Data listing |
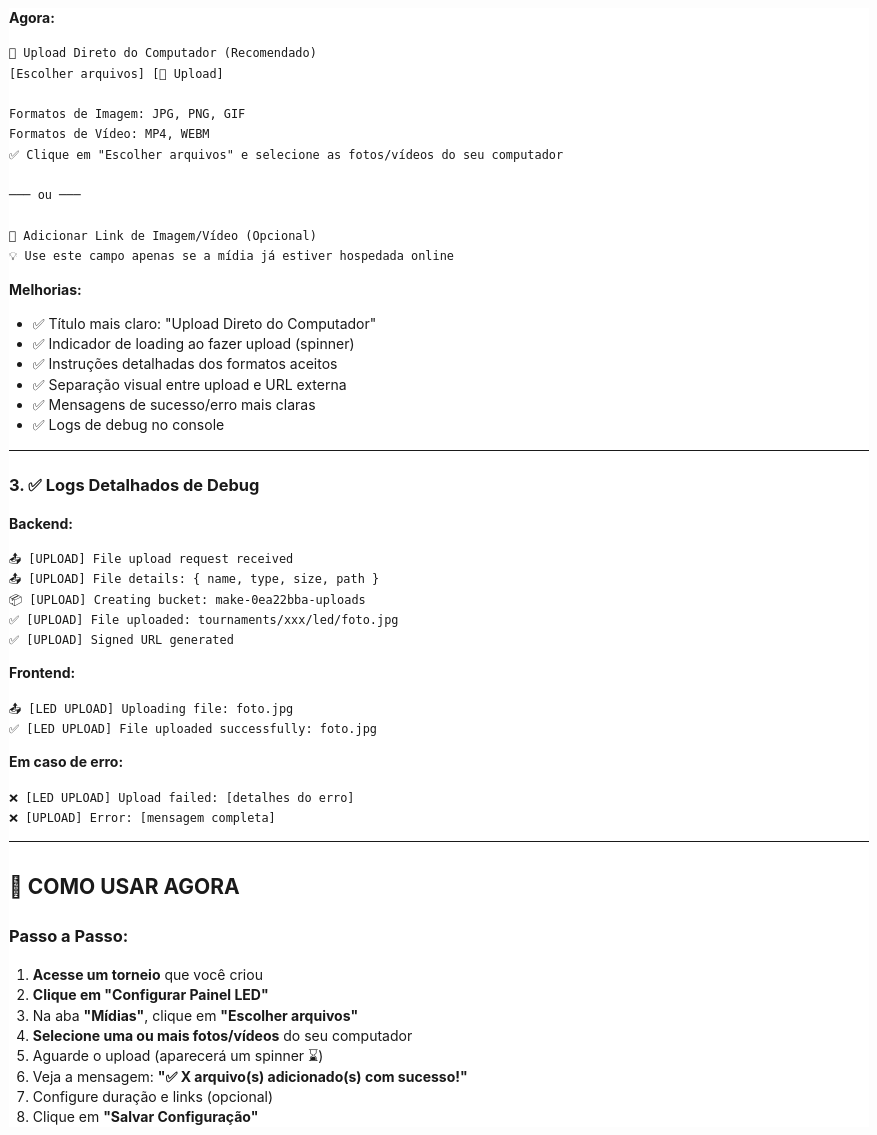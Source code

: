 **Agora:**
```
📁 Upload Direto do Computador (Recomendado)
[Escolher arquivos] [🔄 Upload]

Formatos de Imagem: JPG, PNG, GIF
Formatos de Vídeo: MP4, WEBM
✅ Clique em "Escolher arquivos" e selecione as fotos/vídeos do seu computador

─── ou ───

🔗 Adicionar Link de Imagem/Vídeo (Opcional)
💡 Use este campo apenas se a mídia já estiver hospedada online
```

**Melhorias:**
- ✅ Título mais claro: "Upload Direto do Computador"
- ✅ Indicador de loading ao fazer upload (spinner)
- ✅ Instruções detalhadas dos formatos aceitos
- ✅ Separação visual entre upload e URL externa
- ✅ Mensagens de sucesso/erro mais claras
- ✅ Logs de debug no console

---

### 3. ✅ Logs Detalhados de Debug

**Backend:**
```
📤 [UPLOAD] File upload request received
📤 [UPLOAD] File details: { name, type, size, path }
📦 [UPLOAD] Creating bucket: make-0ea22bba-uploads
✅ [UPLOAD] File uploaded: tournaments/xxx/led/foto.jpg
✅ [UPLOAD] Signed URL generated
```

**Frontend:**
```
📤 [LED UPLOAD] Uploading file: foto.jpg
✅ [LED UPLOAD] File uploaded successfully: foto.jpg
```

**Em caso de erro:**
```
❌ [LED UPLOAD] Upload failed: [detalhes do erro]
❌ [UPLOAD] Error: [mensagem completa]
```

---

## 🚀 COMO USAR AGORA

### Passo a Passo:
1. **Acesse um torneio** que você criou
2. **Clique em "Configurar Painel LED"**
3. Na aba **"Mídias"**, clique em **"Escolher arquivos"**
4. **Selecione uma ou mais fotos/vídeos** do seu computador
5. Aguarde o upload (aparecerá um spinner ⌛)
6. Veja a mensagem: **"✅ X arquivo(s) adicionado(s) com sucesso!"**
7. Configure duração e links (opcional)
8. Clique em **"Salvar Configuração"**
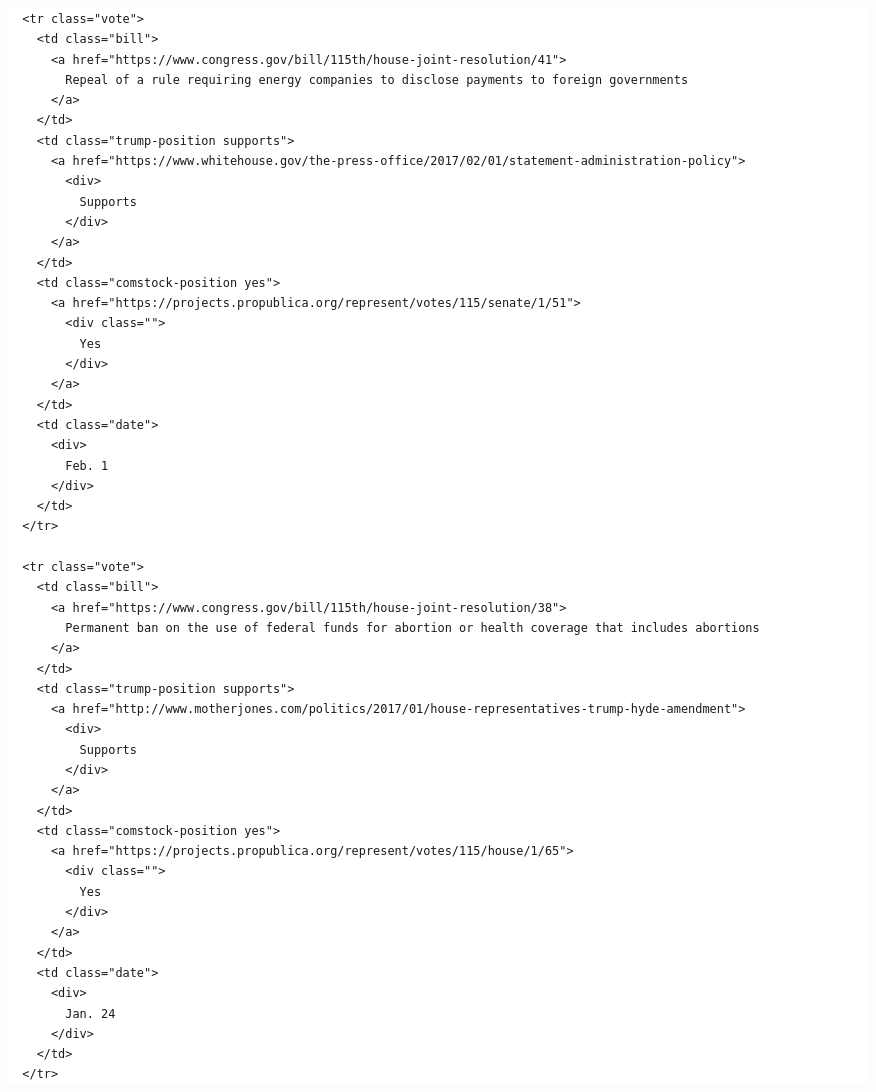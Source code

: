       <tr class="vote">
        <td class="bill">
          <a href="https://www.congress.gov/bill/115th/house-joint-resolution/41">
            Repeal of a rule requiring energy companies to disclose payments to foreign governments
          </a>
        </td>
        <td class="trump-position supports">
          <a href="https://www.whitehouse.gov/the-press-office/2017/02/01/statement-administration-policy">
            <div>
              Supports
            </div>
          </a>
        </td>
        <td class="comstock-position yes">
          <a href="https://projects.propublica.org/represent/votes/115/senate/1/51">
            <div class="">
              Yes
            </div>
          </a>
        </td>
        <td class="date">
          <div>
            Feb. 1
          </div>
        </td>
      </tr>

      <tr class="vote">
        <td class="bill">
          <a href="https://www.congress.gov/bill/115th/house-joint-resolution/38">
            Permanent ban on the use of federal funds for abortion or health coverage that includes abortions
          </a>
        </td>
        <td class="trump-position supports">
          <a href="http://www.motherjones.com/politics/2017/01/house-representatives-trump-hyde-amendment">
            <div>
              Supports
            </div>
          </a>
        </td>
        <td class="comstock-position yes">
          <a href="https://projects.propublica.org/represent/votes/115/house/1/65">
            <div class="">
              Yes
            </div>
          </a>
        </td>
        <td class="date">
          <div>
            Jan. 24
          </div>
        </td>
      </tr>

Prompt |
Search the data above for the word "vídeos" and report how many lines contain it, with nothing further.

Task output |
2